* To do
Return the following from the records below: each line, word for word, starting with the line that contains "## Application Layer" and going on through the line that contains "and report real-time", with nothing outside that range.

Items listed in a dataset
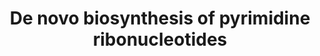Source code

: ---
annotations:
- id: PW:0000862
  parent: classic metabolic pathway
  type: Pathway Ontology
  value: de novo pyrimidine biosynthetic pathway
- id: PW:0000002
  parent: classic metabolic pathway
  type: Pathway Ontology
  value: classic metabolic pathway
authors:
- M.Braymer
- MaintBot
- Egonw
- Susan
- Eweitz
- Khanspers
citedin: ''
communities: []
description: 'Purine and pyrimidine nucleotides have many diverse and essential roles
  in the cell. They are precursors to DNA, RNA, and many important metabolites (for
  example CDP-diacylglycerol). Nucleotides can also be used as an energy source (primarily
  as ATP), signaling molecules, and cofactor components (for example coenzyme A).
  In yeast, the initial steps of de novo pyrimidine biosynthesis are catalyzed by
  the bifunctional carbamoylphosphate synthetase/aspartate transcarbamylase Ura2p.
  In the first step, Ura2p catalyzes the synthesis of carbamoylphosphate from CO₂,
  ATP, and glutamine. In the second, Ura2p condenses carbamoylphosphate with aspartate
  to yield ureidosuccinate/carbamoyl-L-aspartate. Third, dihydroorotase (Ura4p) catalyzes
  closure of the pyrimidine ring of ureidosuccinate to form dihydroorotate (DHO).
  DHO, in turn, is oxidized to orotic acid (OA), condensed with phosphoribosyl pyrophosphate
  to form orotidine 5-monophosphate, and finally decarboxylated to yield UMP. These
  three steps are catalyzed by Ura1p, Ura5p/Ura10p, and Ura3p, respectively. UMP may
  then undergo further processing to form other pyrimidines.  Source: [yeastgenome.org](https://pathway.yeastgenome.org/)'
last-edited: 2025-08-30
ndex: null
organisms:
- Saccharomyces cerevisiae
redirect_from:
- /index.php/Pathway:WP92
- /instance/WP92
- /instance/WP92_r140472
revision: r140472
schema-jsonld:
- '@context': https://schema.org/
  '@id': https://wikipathways.github.io/pathways/WP92.html
  '@type': Dataset
  creator:
    '@type': Organization
    name: WikiPathways
  description: 'Purine and pyrimidine nucleotides have many diverse and essential
    roles in the cell. They are precursors to DNA, RNA, and many important metabolites
    (for example CDP-diacylglycerol). Nucleotides can also be used as an energy source
    (primarily as ATP), signaling molecules, and cofactor components (for example
    coenzyme A). In yeast, the initial steps of de novo pyrimidine biosynthesis are
    catalyzed by the bifunctional carbamoylphosphate synthetase/aspartate transcarbamylase
    Ura2p. In the first step, Ura2p catalyzes the synthesis of carbamoylphosphate
    from CO₂, ATP, and glutamine. In the second, Ura2p condenses carbamoylphosphate
    with aspartate to yield ureidosuccinate/carbamoyl-L-aspartate. Third, dihydroorotase
    (Ura4p) catalyzes closure of the pyrimidine ring of ureidosuccinate to form dihydroorotate
    (DHO). DHO, in turn, is oxidized to orotic acid (OA), condensed with phosphoribosyl
    pyrophosphate to form orotidine 5-monophosphate, and finally decarboxylated to
    yield UMP. These three steps are catalyzed by Ura1p, Ura5p/Ura10p, and Ura3p,
    respectively. UMP may then undergo further processing to form other pyrimidines.  Source:
    [yeastgenome.org](https://pathway.yeastgenome.org/)'
  keywords:
  - 2 ADP
  - 2 ATP
  - ADP
  - ATP
  - CO₂
  - CTP
  - EC 2.7.4.6
  - HCO3-
  - H⁺
  - H₂O
  - L-aspartate
  - L-glutamate
  - L-glutamine
  - PRPP
  - UDP
  - UMP
  - URA1
  - URA10
  - URA2
  - URA3
  - URA4
  - URA5
  - URA6
  - URA7
  - URA8
  - UTP
  - carbamoyl-L-aspartate
  - carbamoyl-phosphate
  - dihydroorotate
  - diphosphate
  - orotate
  - orotidine-5'-phosphate
  - phosphate
  license: CC0
  name: De novo biosynthesis of pyrimidine ribonucleotides
seo: CreativeWork
title: De novo biosynthesis of pyrimidine ribonucleotides
wpid: WP92
---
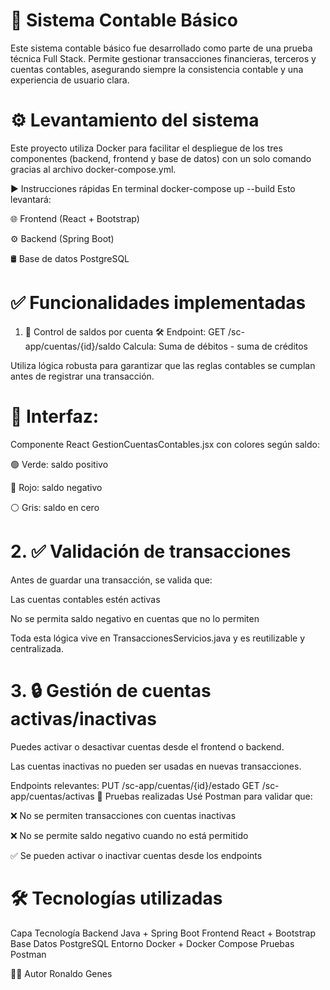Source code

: 
# 💼 Sistema Contable Básico
Este sistema contable básico fue desarrollado como parte de una prueba técnica Full Stack. Permite gestionar transacciones financieras, terceros y cuentas contables, asegurando siempre la consistencia contable y una experiencia de usuario clara.

# ⚙️ Levantamiento del sistema
Este proyecto utiliza Docker para facilitar el despliegue de los tres componentes (backend, frontend y base de datos) con un solo comando gracias al archivo docker-compose.yml.

▶️ Instrucciones rápidas
En terminal 
docker-compose up --build
Esto levantará:

🌐 Frontend (React + Bootstrap)

⚙️ Backend (Spring Boot)

🛢️ Base de datos PostgreSQL

# ✅ Funcionalidades implementadas
1. 🔢 Control de saldos por cuenta
🛠️ Endpoint:
GET /sc-app/cuentas/{id}/saldo
Calcula: Suma de débitos - suma de créditos

Utiliza lógica robusta para garantizar que las reglas contables se cumplan antes de registrar una transacción.

# 🎨 Interfaz:
Componente React GestionCuentasContables.jsx con colores según saldo:

🟢 Verde: saldo positivo

🔴 Rojo: saldo negativo

⚪ Gris: saldo en cero

# 2. ✅ Validación de transacciones
Antes de guardar una transacción, se valida que:

Las cuentas contables estén activas

No se permita saldo negativo en cuentas que no lo permiten

Toda esta lógica vive en TransaccionesServicios.java y es reutilizable y centralizada.

# 3. 🔒 Gestión de cuentas activas/inactivas
Puedes activar o desactivar cuentas desde el frontend o backend.

Las cuentas inactivas no pueden ser usadas en nuevas transacciones.

Endpoints relevantes:
PUT /sc-app/cuentas/{id}/estado
GET /sc-app/cuentas/activas
🧪 Pruebas realizadas
Usé Postman para validar que:

❌ No se permiten transacciones con cuentas inactivas

❌ No se permite saldo negativo cuando no está permitido

✅ Se pueden activar o inactivar cuentas desde los endpoints

# 🛠️ Tecnologías utilizadas
Capa	Tecnología
Backend	Java + Spring Boot
Frontend	React + Bootstrap
Base Datos	PostgreSQL
Entorno	Docker + Docker Compose
Pruebas	Postman

🙋‍♂️ Autor
Ronaldo Genes
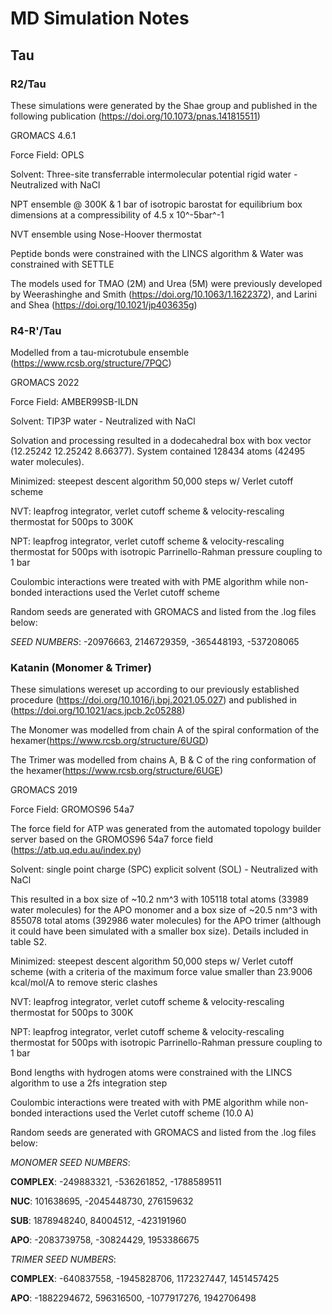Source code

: # MD Simulation Notes
## Tau
### R2/Tau
These simulations were generated by the Shae group and published in the following publication (https://doi.org/10.1073/pnas.141815511)

GROMACS 4.6.1

Force Field: OPLS

Solvent: Three-site transferrable intermolecular potential rigid water - Neutralized with NaCl

NPT ensemble @ 300K & 1 bar of isotropic barostat for equilibrium box dimensions at a compressibility of 4.5 x 10^-5bar^-1

NVT ensemble using Nose-Hoover thermostat 

Peptide bonds were constrained with the LINCS algorithm & Water was constrained with SETTLE

The models used for TMAO (2M) and Urea (5M) were previously developed by Weerashinghe and Smith (https://doi.org/10.1063/1.1622372), and Larini and Shea (https://doi.org/10.1021/jp403635g) 

### R4-R'/Tau

Modelled from a tau-microtubule ensemble (https://www.rcsb.org/structure/7PQC)

GROMACS 2022

Force Field: AMBER99SB-ILDN

Solvent: TIP3P water - Neutralized with NaCl

Solvation and processing resulted in a dodecahedral box with box vector (12.25242  12.25242   8.66377). System contained 128434 atoms (42495 water molecules).

Minimized: steepest descent algorithm 50,000 steps w/ Verlet cutoff scheme

NVT: leapfrog integrator, verlet cutoff scheme & velocity-rescaling thermostat for 500ps to 300K

NPT: leapfrog integrator, verlet cutoff scheme & velocity-rescaling thermostat for 500ps with isotropic Parrinello-Rahman pressure coupling to 1 bar

Coulombic interactions were treated with with PME algorithm while non-bonded interactions used the Verlet cutoff scheme

Random seeds are generated with GROMACS and listed from the .log files below:

*SEED NUMBERS*:
-20976663, 2146729359, -365448193, -537208065

### Katanin (Monomer & Trimer)

These simulations wereset up according to our previously established procedure (https://doi.org/10.1016/j.bpj.2021.05.027) and published in (https://doi.org/10.1021/acs.jpcb.2c05288)

The Monomer was modelled from chain A of the spiral conformation of the hexamer(https://www.rcsb.org/structure/6UGD)

The Trimer was modelled from chains A, B & C of the ring conformation of the hexamer(https://www.rcsb.org/structure/6UGE)

GROMACS 2019

Force Field: GROMOS96 54a7

The force field for ATP was generated from the automated topology builder server based on the GROMOS96 54a7 force field (https://atb.uq.edu.au/index.py)

Solvent: single point charge (SPC) explicit solvent (SOL) - Neutralized with NaCl

This resulted in a box size of ~10.2 nm^3 with 105118 total atoms (33989 water molecules) for the APO monomer and a box size of ~20.5 nm^3 with 855078 total atoms (392986 water molecules) for the APO trimer (although it could have been simulated with a smaller box size). Details included in table S2.

Minimized: steepest descent algorithm 50,000 steps w/ Verlet cutoff scheme (with a criteria of the maximum force value smaller than 23.9006 kcal/mol/A to remove steric clashes

NVT: leapfrog integrator, verlet cutoff scheme & velocity-rescaling thermostat for 500ps to 300K

NPT: leapfrog integrator, verlet cutoff scheme & velocity-rescaling thermostat for 500ps with isotropic Parrinello-Rahman pressure coupling to 1 bar

Bond lengths with hydrogen atoms were constrained with the LINCS algorithm to use a 2fs integration  step

Coulombic interactions were treated with with PME algorithm while non-bonded interactions used the Verlet cutoff scheme (10.0 A)

Random seeds are generated with GROMACS and listed from the .log files below:

*MONOMER SEED NUMBERS*:

**COMPLEX**: -249883321, -536261852, -1788589511

**NUC**: 101638695, -2045448730, 276159632

**SUB**: 1878948240, 84004512, -423191960

**APO**: -2083739758, -30824429, 1953386675

*TRIMER SEED NUMBERS*:

**COMPLEX**: -640837558, -1945828706, 1172327447, 1451457425

**APO**: -1882294672, 596316500, -1077917276, 1942706498
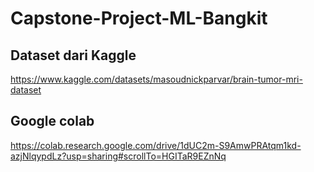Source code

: # Capstone-Project-ML-Bangkit
## Dataset dari Kaggle
https://www.kaggle.com/datasets/masoudnickparvar/brain-tumor-mri-dataset

## Google colab
https://colab.research.google.com/drive/1dUC2m-S9AmwPRAtqm1kd-azjNlqypdLz?usp=sharing#scrollTo=HGITaR9EZnNq
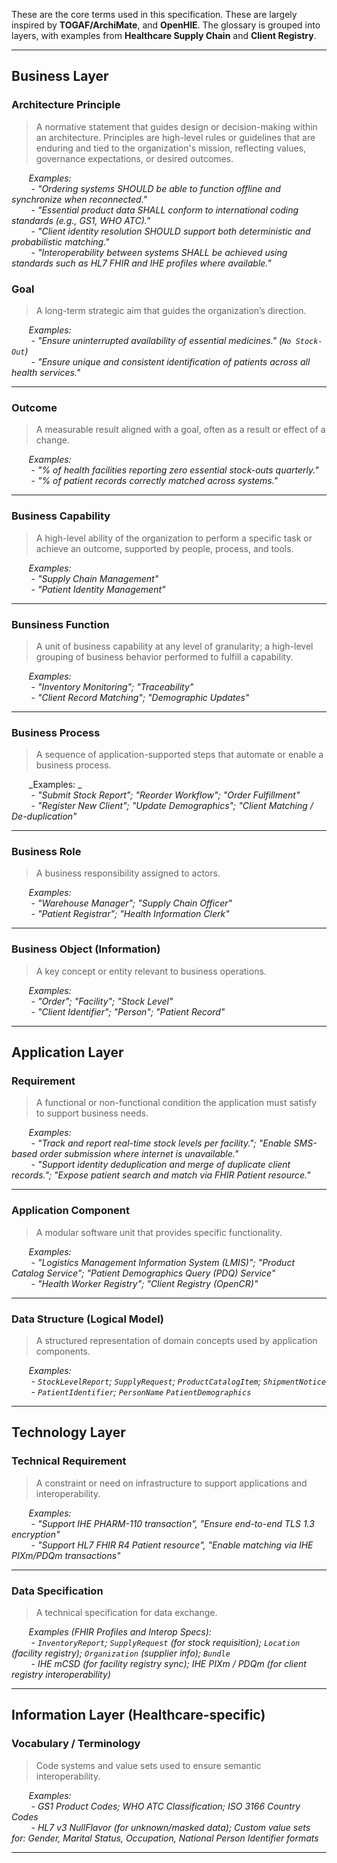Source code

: These are the core terms used in this specification. These are largely inspired by **TOGAF/ArchiMate**, and **OpenHIE**. The glossary is grouped into layers, with examples from **Healthcare Supply Chain** and **Client Registry**.

---

## Business Layer

### Architecture Principle
>  A normative statement that guides design or decision-making within an architecture. Principles are high-level rules or guidelines that are enduring and tied to the organization's mission, reflecting values, governance expectations, or desired outcomes.

&nbsp;&nbsp;&nbsp;&nbsp;&nbsp;&nbsp;&nbsp;_Examples:_  
&nbsp;&nbsp;&nbsp;&nbsp;&nbsp;&nbsp;&nbsp;&nbsp;- _"Ordering systems SHOULD be able to function offline and synchronize when reconnected."_  
&nbsp;&nbsp;&nbsp;&nbsp;&nbsp;&nbsp;&nbsp;&nbsp;- _"Essential product data SHALL conform to international coding standards (e.g., GS1, WHO ATC)."_  
&nbsp;&nbsp;&nbsp;&nbsp;&nbsp;&nbsp;&nbsp;&nbsp;- _"Client identity resolution SHOULD support both deterministic and probabilistic matching."_  
&nbsp;&nbsp;&nbsp;&nbsp;&nbsp;&nbsp;&nbsp;&nbsp;- _"Interoperability between systems SHALL be achieved using standards such as HL7 FHIR and IHE profiles where available."_



### Goal
> A long-term strategic aim that guides the organization’s direction.

&nbsp;&nbsp;&nbsp;&nbsp;&nbsp;&nbsp;&nbsp;_Examples:_  
&nbsp;&nbsp;&nbsp;&nbsp;&nbsp;&nbsp;&nbsp;&nbsp;- _"Ensure uninterrupted availability of essential medicines." (`No Stock-Out`)_  
&nbsp;&nbsp;&nbsp;&nbsp;&nbsp;&nbsp;&nbsp;&nbsp;- _"Ensure unique and consistent identification of patients across all health services."_

---

### Outcome
> A measurable result aligned with a goal, often as a result or effect of a change.

&nbsp;&nbsp;&nbsp;&nbsp;&nbsp;&nbsp;&nbsp;_Examples:_  
&nbsp;&nbsp;&nbsp;&nbsp;&nbsp;&nbsp;&nbsp;&nbsp;- _"% of health facilities reporting zero essential stock-outs quarterly."_  
&nbsp;&nbsp;&nbsp;&nbsp;&nbsp;&nbsp;&nbsp;&nbsp;- _"% of patient records correctly matched across systems."_

---

### Business Capability
> A high-level ability of the organization to perform a specific task or achieve an outcome, supported by people, process, and tools.

&nbsp;&nbsp;&nbsp;&nbsp;&nbsp;&nbsp;&nbsp;_Examples:_  
&nbsp;&nbsp;&nbsp;&nbsp;&nbsp;&nbsp;&nbsp;&nbsp;- _"Supply Chain Management"_  
&nbsp;&nbsp;&nbsp;&nbsp;&nbsp;&nbsp;&nbsp;&nbsp;- _"Patient Identity Management"_

---

### Bunsiness Function
> A unit of business capability at any level of granularity; a high-level grouping of business behavior performed to fulfill a capability.

&nbsp;&nbsp;&nbsp;&nbsp;&nbsp;&nbsp;&nbsp;_Examples:_  
&nbsp;&nbsp;&nbsp;&nbsp;&nbsp;&nbsp;&nbsp;&nbsp;- _"Inventory Monitoring"; "Traceability"_  
&nbsp;&nbsp;&nbsp;&nbsp;&nbsp;&nbsp;&nbsp;&nbsp;- _"Client Record Matching"; "Demographic Updates"_

---

### Business Process
> A sequence of application-supported steps that automate or enable a business process.

&nbsp;&nbsp;&nbsp;&nbsp;&nbsp;&nbsp;&nbsp;_Examples:
_  
&nbsp;&nbsp;&nbsp;&nbsp;&nbsp;&nbsp;&nbsp;&nbsp;- _"Submit Stock Report"; "Reorder Workflow"; "Order Fulfillment"_  
&nbsp;&nbsp;&nbsp;&nbsp;&nbsp;&nbsp;&nbsp;&nbsp;- _"Register New Client"; "Update Demographics"; "Client Matching / De-duplication"_

---

### Business Role
> A business responsibility assigned to actors.

&nbsp;&nbsp;&nbsp;&nbsp;&nbsp;&nbsp;&nbsp;_Examples:_  
&nbsp;&nbsp;&nbsp;&nbsp;&nbsp;&nbsp;&nbsp;&nbsp;- _"Warehouse Manager"; "Supply Chain Officer"_  
&nbsp;&nbsp;&nbsp;&nbsp;&nbsp;&nbsp;&nbsp;&nbsp;- _"Patient Registrar"; "Health Information Clerk"_

---

### Business Object (Information)
> A key concept or entity relevant to business operations.

&nbsp;&nbsp;&nbsp;&nbsp;&nbsp;&nbsp;&nbsp;_Examples:_  
&nbsp;&nbsp;&nbsp;&nbsp;&nbsp;&nbsp;&nbsp;&nbsp;- _"Order"; "Facility"; "Stock Level"_  
&nbsp;&nbsp;&nbsp;&nbsp;&nbsp;&nbsp;&nbsp;&nbsp;- _"Client Identifier"; "Person"; "Patient Record"_

---

## Application Layer

### Requirement
> A functional or non-functional condition the application must satisfy to support business needs.

&nbsp;&nbsp;&nbsp;&nbsp;&nbsp;&nbsp;&nbsp;_Examples:_  
&nbsp;&nbsp;&nbsp;&nbsp;&nbsp;&nbsp;&nbsp;&nbsp;- _"Track and report real-time stock levels per facility."; "Enable SMS-based order submission where internet is unavailable."_  
&nbsp;&nbsp;&nbsp;&nbsp;&nbsp;&nbsp;&nbsp;&nbsp;- _"Support identity deduplication and merge of duplicate client records."; "Expose patient search and match via FHIR Patient resource."_

---

### Application Component
> A modular software unit that provides specific functionality.

&nbsp;&nbsp;&nbsp;&nbsp;&nbsp;&nbsp;&nbsp;_Examples:_  
&nbsp;&nbsp;&nbsp;&nbsp;&nbsp;&nbsp;&nbsp;&nbsp;- _"Logistics Management Information System (LMIS)"; "Product Catalog Service"; "Patient Demographics Query (PDQ) Service"_  
&nbsp;&nbsp;&nbsp;&nbsp;&nbsp;&nbsp;&nbsp;&nbsp;- _"Health Worker Registry"; "Client Registry (OpenCR)"_

---

### Data Structure (Logical Model)
> A structured representation of domain concepts used by application components.

&nbsp;&nbsp;&nbsp;&nbsp;&nbsp;&nbsp;&nbsp;_Examples:   
&nbsp;&nbsp;&nbsp;&nbsp;&nbsp;&nbsp;&nbsp;&nbsp;- _`StockLevelReport`; `SupplyRequest`; `ProductCatalogItem`; `ShipmentNotice`_  
&nbsp;&nbsp;&nbsp;&nbsp;&nbsp;&nbsp;&nbsp;&nbsp;- _`PatientIdentifier`; `PersonName`_ `PatientDemographics`_

---

## Technology Layer

### Technical Requirement
> A constraint or need on infrastructure to support applications and interoperability.

&nbsp;&nbsp;&nbsp;&nbsp;&nbsp;&nbsp;&nbsp;_Examples:_  
&nbsp;&nbsp;&nbsp;&nbsp;&nbsp;&nbsp;&nbsp;&nbsp;- _"Support IHE PHARM-110 transaction", "Ensure end-to-end TLS 1.3 encryption"_  
&nbsp;&nbsp;&nbsp;&nbsp;&nbsp;&nbsp;&nbsp;&nbsp;- _"Support HL7 FHIR R4 Patient resource", "Enable matching via IHE PIXm/PDQm transactions"_

---

### Data Specification
> A technical specification for data exchange.

&nbsp;&nbsp;&nbsp;&nbsp;&nbsp;&nbsp;&nbsp;_Examples (FHIR Profiles and Interop Specs):_  
&nbsp;&nbsp;&nbsp;&nbsp;&nbsp;&nbsp;&nbsp;&nbsp;- _`InventoryReport`; `SupplyRequest` (for stock requisition); `Location` (facility registry); `Organization` (supplier info); `Bundle`_  
&nbsp;&nbsp;&nbsp;&nbsp;&nbsp;&nbsp;&nbsp;&nbsp;- _IHE mCSD (for facility registry sync); IHE PIXm / PDQm (for client registry interoperability)_

---

## Information Layer (Healthcare-specific)

### Vocabulary / Terminology
> Code systems and value sets used to ensure semantic interoperability.

&nbsp;&nbsp;&nbsp;&nbsp;&nbsp;&nbsp;&nbsp;_Examples:_  
&nbsp;&nbsp;&nbsp;&nbsp;&nbsp;&nbsp;&nbsp;&nbsp;- _GS1 Product Codes; WHO ATC Classification; ISO 3166 Country Codes_  
&nbsp;&nbsp;&nbsp;&nbsp;&nbsp;&nbsp;&nbsp;&nbsp;- _HL7 v3 NullFlavor (for unknown/masked data); Custom value sets for: Gender, Marital Status, Occupation, National Person Identifier formats_

---
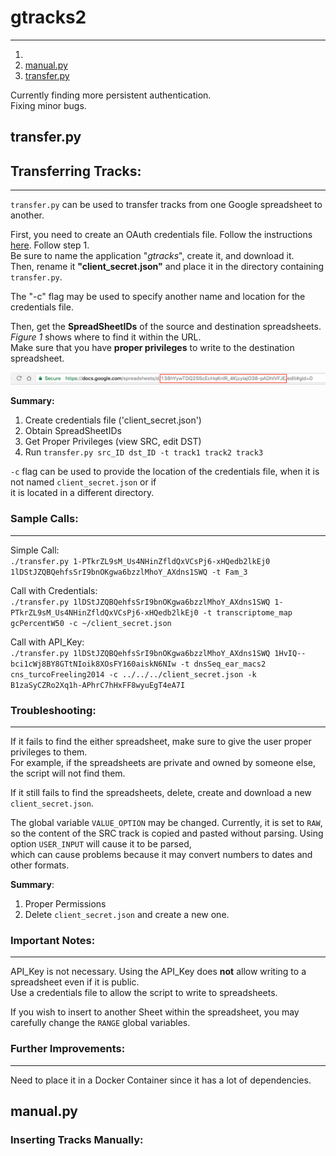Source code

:# gtracks2   
---  
1. 
2. [manual.py](#manual)
3. [transfer.py](#transfer)

Currently finding more persistent authentication.  
Fixing minor bugs.  

## transfer.py  
<a id="transfer"></a>
## Transferring Tracks:  
---  
`transfer.py` can be used to transfer tracks from one Google spreadsheet to another.  

First, you need to create an OAuth credentials file. Follow the instructions [here](https://developers.google.com/sheets/api/quickstart/python). Follow step 1.  
Be sure to name the application "*gtracks*", create it, and download it.  
Then, rename it **"client_secret.json"** and place it in the directory containing `transfer.py`.  

The "-c" flag may be used to specify another name and location for the credentials file.  

Then, get the **SpreadSheetIDs** of the source and destination spreadsheets. *Figure 1* shows where to find it within the URL.  
Make sure that you have **proper privileges** to write to the destination spreadsheet.  

<p align="center">  

  ![Sheet ID](https://github.com/FSUgenomics/gtracks2/blob/master/imgs/sheetID.png)  
  
</p>  

**Summary:**   
  1. Create credentials file ('client_secret.json')
  2. Obtain SpreadSheetIDs  
  3. Get Proper Privileges (view SRC, edit DST)  
  4. Run `transfer.py src_ID dst_ID -t track1 track2 track3`  
  
`-c` flag can be used to provide the location of the credentials file, when it is not named `client_secret.json` or if  
it is located in a different directory.   
 
### Sample Calls:  
---
  Simple Call:  
  `./transfer.py 1-PTkrZL9sM_Us4NHinZfldQxVCsPj6-xHQedb2lkEj0  1lDStJZQBQehfsSrI9bnOKgwa6bzzlMhoY_AXdns1SWQ -t Fam_3`  
  
  Call with Credentials:  
  `./transfer.py 1lDStJZQBQehfsSrI9bnOKgwa6bzzlMhoY_AXdns1SWQ 1-PTkrZL9sM_Us4NHinZfldQxVCsPj6-xHQedb2lkEj0 -t transcriptome_map gcPercentW50 -c ~/client_secret.json`  
  
  Call with API_Key:  
  `./transfer.py 1lDStJZQBQehfsSrI9bnOKgwa6bzzlMhoY_AXdns1SWQ 1HvIQ--bci1cWj8BY8GTtNIoik8XOsFY160aiskN6NIw -t dnsSeq_ear_macs2 cns_turcoFreeling2014 -c ../../../client_secret.json -k B1zaSyCZRo2Xq1h-APhrC7hHxFF8wyuEgT4eA7I`  
 
### Troubleshooting:  
---  
If it fails to find the either spreadsheet, make sure to give the user proper privileges to them.  
For example, if the spreadsheets are private and owned by someone else, the script will not find them.  

If it still fails to find the spreadsheets, delete, create and download a new `client_secret.json`.  

The global variable `VALUE_OPTION` may be changed. Currently, it is set to `RAW`, so the content of the SRC track 
is copied and pasted without parsing.  Using option `USER_INPUT` will cause it to be parsed,   
which can cause problems because it may convert numbers to dates and other formats.  

**Summary**:  
  1. Proper Permissions  
  2. Delete `client_secret.json` and create a new one.  
  
### Important Notes:  
---  
API_Key is not necessary. Using the API_Key does **not** allow writing to a spreadsheet even if it is public.  
Use a credentials file to allow the script to write to spreadsheets. 

If you wish to insert to another Sheet within the spreadsheet, you may carefully change the `RANGE` global variables.  

### Further Improvements:  
--- 
Need to place it in a Docker Container since it has a lot of dependencies.  


## manual.py  
### Inserting Tracks Manually:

* Response below
## Application Layer

### Requirement
> A functional or non-functional condition the application must satisfy to support business needs.

&nbsp;&nbsp;&nbsp;&nbsp;&nbsp;&nbsp;&nbsp;_Examples:_  
&nbsp;&nbsp;&nbsp;&nbsp;&nbsp;&nbsp;&nbsp;&nbsp;- _"Track and report real-time stock levels per facility."; "Enable SMS-based order submission where internet is unavailable."_  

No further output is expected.